Moving House Plants...
  • Check with your local U.S. Department of Agriculture for regulations regarding moving plants from one state to another. Many states have restrictions on certain plants to prevent importing bugs or pests that can destroy valuable cash crops.
  • Prune plants to facilitate packing. Consult a florist or a plant book for instructions.
  • Place your plants in a black plastic bag, along with a bug/pest strip, conventional flea collar or bug powder. Close the bag and place in a cool area overnight to kill any pests on the plant or in the soil.
  • Place the plants in cardboard containers. Hold them in place with dampened newspaper or packing paper. Use paper to cushion the leaves and place a final layer of wet paper on top to keep them moist.
  • If you must leave your plants behind, then take cuttings. Put them in a plastic bag with wet paper towels around them.
  • Set the boxes aside and mark "DO NOT LOAD" so they won't be taken on the moving van. Close the boxes and punch air holes in the top before loading into your car.
  • Park your car in a shaded area in the summer and a sunny spot in the winter.
  • Unpack the plants as soon as possible after arrival. Remove plants through the bottom of the box to avoid breaking the stems. Do not expose the plants to much sunlight at first. Let them get gradually accustomed to more light.

Moving Pets...
  • Cats and Dogs
    • Cats and dogs taken in your car will need:
      • Food
      • Water
      • A leash for letting your pet out of the car
      • Newspaper or sheets to keep your car clean
      • Animals can get carsick and will require frequent stops along the way. Also, check ahead to see if the hotel where you are staying allows pets. Depending on the animal's temperament and size, it might be better to have it shipped by air. Be sure to check if your destination has any local requirements or restrictions on animals.
    • To have your pet shipped by air, make sure someone can meet your pet at the destination airport and take care of it until you arrive. A kennel can do this for you and keep your pet until you have completed your move, if necessary.
    • If you are flying to your new destination, your cat or dog can ride in the baggage compartment. You may need the following items:
      • Health certificate. Obtain this from your veterinarian.
      • Pet container. The airline might have a special container available or you can use your own as long as it complies with airline regulations.
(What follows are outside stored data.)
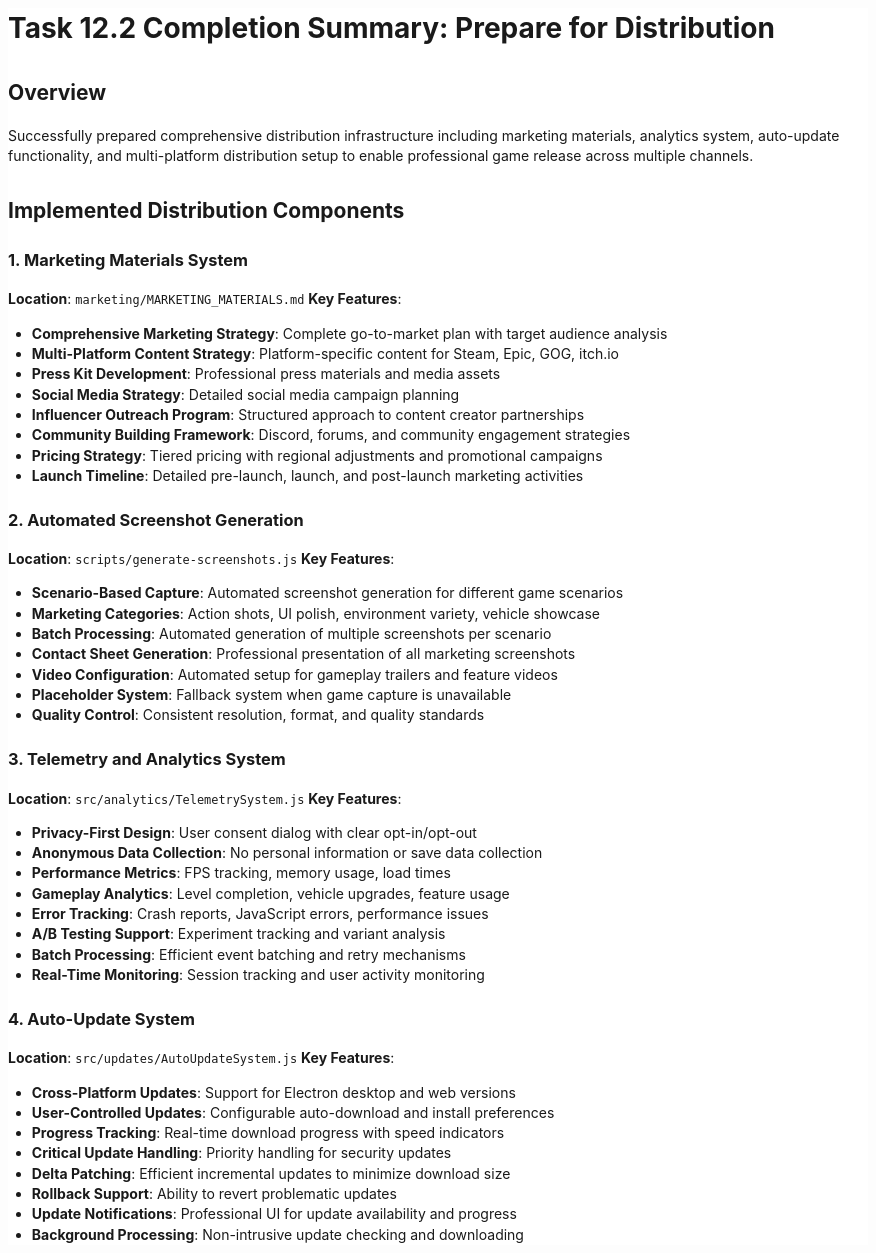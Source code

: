 # Task 12.2 Completion Summary: Prepare for Distribution

## Overview
Successfully prepared comprehensive distribution infrastructure including marketing materials, analytics system, auto-update functionality, and multi-platform distribution setup to enable professional game release across multiple channels.

## Implemented Distribution Components

### 1. Marketing Materials System
**Location**: `marketing/MARKETING_MATERIALS.md`
**Key Features**:
- **Comprehensive Marketing Strategy**: Complete go-to-market plan with target audience analysis
- **Multi-Platform Content Strategy**: Platform-specific content for Steam, Epic, GOG, itch.io
- **Press Kit Development**: Professional press materials and media assets
- **Social Media Strategy**: Detailed social media campaign planning
- **Influencer Outreach Program**: Structured approach to content creator partnerships
- **Community Building Framework**: Discord, forums, and community engagement strategies
- **Pricing Strategy**: Tiered pricing with regional adjustments and promotional campaigns
- **Launch Timeline**: Detailed pre-launch, launch, and post-launch marketing activities

### 2. Automated Screenshot Generation
**Location**: `scripts/generate-screenshots.js`
**Key Features**:
- **Scenario-Based Capture**: Automated screenshot generation for different game scenarios
- **Marketing Categories**: Action shots, UI polish, environment variety, vehicle showcase
- **Batch Processing**: Automated generation of multiple screenshots per scenario
- **Contact Sheet Generation**: Professional presentation of all marketing screenshots
- **Video Configuration**: Automated setup for gameplay trailers and feature videos
- **Placeholder System**: Fallback system when game capture is unavailable
- **Quality Control**: Consistent resolution, format, and quality standards

### 3. Telemetry and Analytics System
**Location**: `src/analytics/TelemetrySystem.js`
**Key Features**:
- **Privacy-First Design**: User consent dialog with clear opt-in/opt-out
- **Anonymous Data Collection**: No personal information or save data collection
- **Performance Metrics**: FPS tracking, memory usage, load times
- **Gameplay Analytics**: Level completion, vehicle upgrades, feature usage
- **Error Tracking**: Crash reports, JavaScript errors, performance issues
- **A/B Testing Support**: Experiment tracking and variant analysis
- **Batch Processing**: Efficient event batching and retry mechanisms
- **Real-Time Monitoring**: Session tracking and user activity monitoring

### 4. Auto-Update System
**Location**: `src/updates/AutoUpdateSystem.js`
**Key Features**:
- **Cross-Platform Updates**: Support for Electron desktop and web versions
- **User-Controlled Updates**: Configurable auto-download and install preferences
- **Progress Tracking**: Real-time download progress with speed indicators
- **Critical Update Handling**: Priority handling for security updates
- **Delta Patching**: Efficient incremental updates to minimize download size
- **Rollback Support**: Ability to revert problematic updates
- **Update Notifications**: Professional UI for update availability and progress
- **Background Processing**: Non-intrusive update checking and downloading
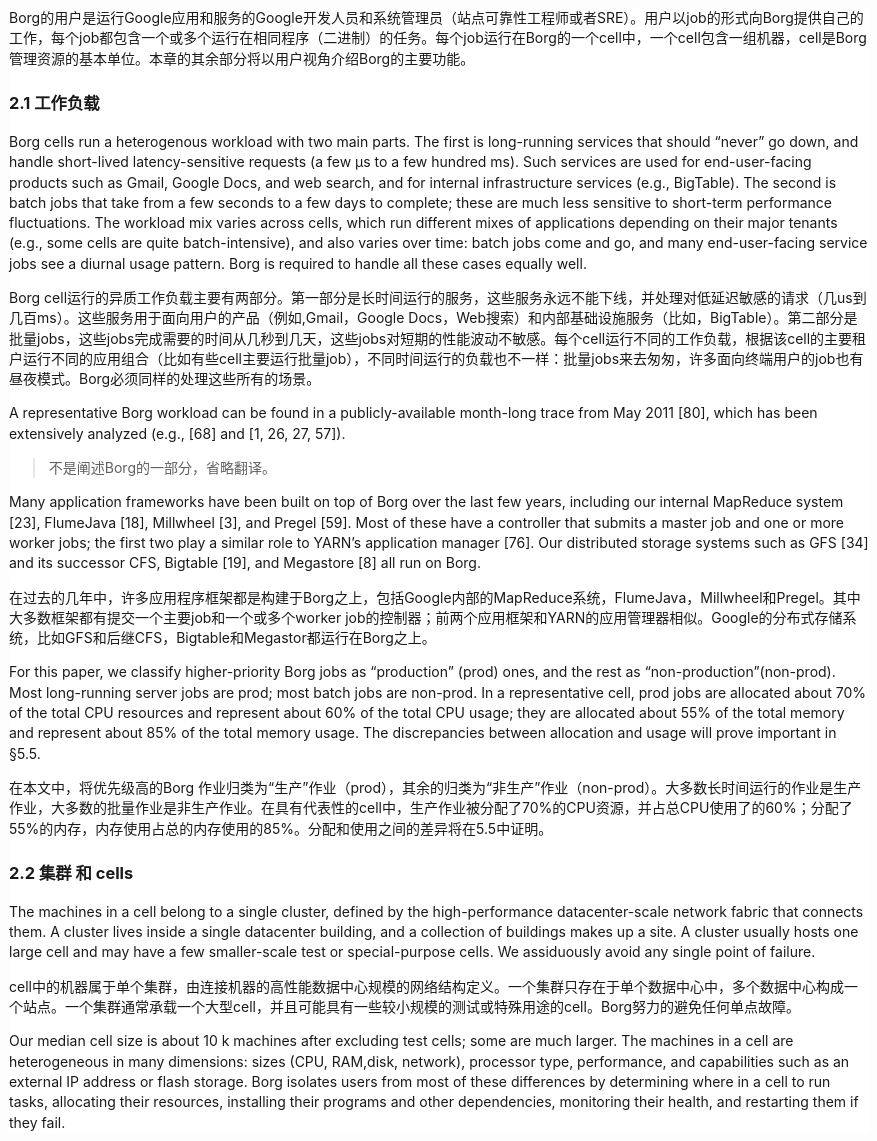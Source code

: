 Borg的用户是运行Google应用和服务的Google开发人员和系统管理员（站点可靠性工程师或者SRE）。用户以job的形式向Borg提供自己的工作，每个job都包含一个或多个运行在相同程序（二进制）的任务。每个job运行在Borg的一个cell中，一个cell包含一组机器，cell是Borg管理资源的基本单位。本章的其余部分将以用户视角介绍Borg的主要功能。

### 2.1 工作负载

Borg cells run a heterogenous workload with two main parts. The first is long-running services that should “never” go down, and handle short-lived latency-sensitive requests (a few µs to a few hundred ms). Such services are used for end-user-facing products such as Gmail, Google Docs, and web search, and for internal infrastructure services (e.g., BigTable). The second is batch jobs that take from a few seconds to a few days to complete; these are much less sensitive to short-term performance fluctuations. The workload
mix varies across cells, which run different mixes of applications depending on their major tenants (e.g., some cells are quite batch-intensive), and also varies over time: batch jobs come and go, and many end-user-facing service jobs see a diurnal usage pattern. Borg is required to handle all these cases equally well.

Borg cell运行的异质工作负载主要有两部分。第一部分是长时间运行的服务，这些服务永远不能下线，并处理对低延迟敏感的请求（几us到几百ms）。这些服务用于面向用户的产品（例如,Gmail，Google Docs，Web搜索）和内部基础设施服务（比如，BigTable）。第二部分是批量jobs，这些jobs完成需要的时间从几秒到几天，这些jobs对短期的性能波动不敏感。每个cell运行不同的工作负载，根据该cell的主要租户运行不同的应用组合（比如有些cell主要运行批量job），不同时间运行的负载也不一样：批量jobs来去匆匆，许多面向终端用户的job也有昼夜模式。Borg必须同样的处理这些所有的场景。

A representative Borg workload can be found in a publicly-available month-long trace from May 2011 [80], which has been extensively analyzed (e.g., [68] and [1, 26, 27, 57]).

> 不是阐述Borg的一部分，省略翻译。

Many application frameworks have been built on top of Borg over the last few years, including our internal MapReduce system [23], FlumeJava [18], Millwheel [3], and Pregel [59]. Most of these have a controller that submits a master job and one or more worker jobs; the first two play a similar role to YARN’s application manager [76]. Our distributed storage systems such as GFS [34] and its successor CFS, Bigtable [19], and Megastore [8] all run on Borg.

在过去的几年中，许多应用程序框架都是构建于Borg之上，包括Google内部的MapReduce系统，FlumeJava，Millwheel和Pregel。其中大多数框架都有提交一个主要job和一个或多个worker job的控制器；前两个应用框架和YARN的应用管理器相似。Google的分布式存储系统，比如GFS和后继CFS，Bigtable和Megastor都运行在Borg之上。

For this paper, we classify higher-priority Borg jobs as “production” (prod) ones, and the rest as “non-production”(non-prod). Most long-running server jobs are prod; most batch jobs are non-prod. In a representative cell, prod jobs are allocated about 70% of the total CPU resources and represent
about 60% of the total CPU usage; they are allocated about 55% of the total memory and represent about 85% of the total memory usage. The discrepancies between allocation and usage will prove important in §5.5.

在本文中，将优先级高的Borg 作业归类为“生产”作业（prod），其余的归类为“非生产”作业（non-prod）。大多数长时间运行的作业是生产作业，大多数的批量作业是非生产作业。在具有代表性的cell中，生产作业被分配了70%的CPU资源，并占总CPU使用了的60%；分配了55%的内存，内存使用占总的内存使用的85%。分配和使用之间的差异将在5.5中证明。

### 2.2 集群 和 cells

The machines in a cell belong to a single cluster, defined by the high-performance datacenter-scale network fabric that connects them. A cluster lives inside a single datacenter building, and a collection of buildings makes up a site. A cluster usually hosts one large cell and may have a few smaller-scale test or special-purpose cells. We assiduously avoid any single point of failure.

cell中的机器属于单个集群，由连接机器的高性能数据中心规模的网络结构定义。一个集群只存在于单个数据中心中，多个数据中心构成一个站点。一个集群通常承载一个大型cell，并且可能具有一些较小规模的测试或特殊用途的cell。Borg努力的避免任何单点故障。

Our median cell size is about 10 k machines after excluding test cells; some are much larger. The machines in a cell are heterogeneous in many dimensions: sizes (CPU, RAM,disk, network), processor type, performance, and capabilities such as an external IP address or flash storage. Borg isolates
users from most of these differences by determining where in a cell to run tasks, allocating their resources, installing their programs and other dependencies, monitoring their health, and restarting them if they fail.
      • Tranquilizers. Your vet can provide tranquilizers to be given to your pet immediately before going to the airport.
      • Your scent. Your pet can be comforted by having a piece of cloth with your scent on it.
  • Smaller Animals
    • Hamsters, birds and other small animals can easily be transported in your car. To help keep the animals calm and quiet, cover cages with a cloth. Also, make sure they have food and water available.
  • Fish
    • It can be very impractical and risky to move fish. Check with your local pet store for recommendations on moving your specific type of fish.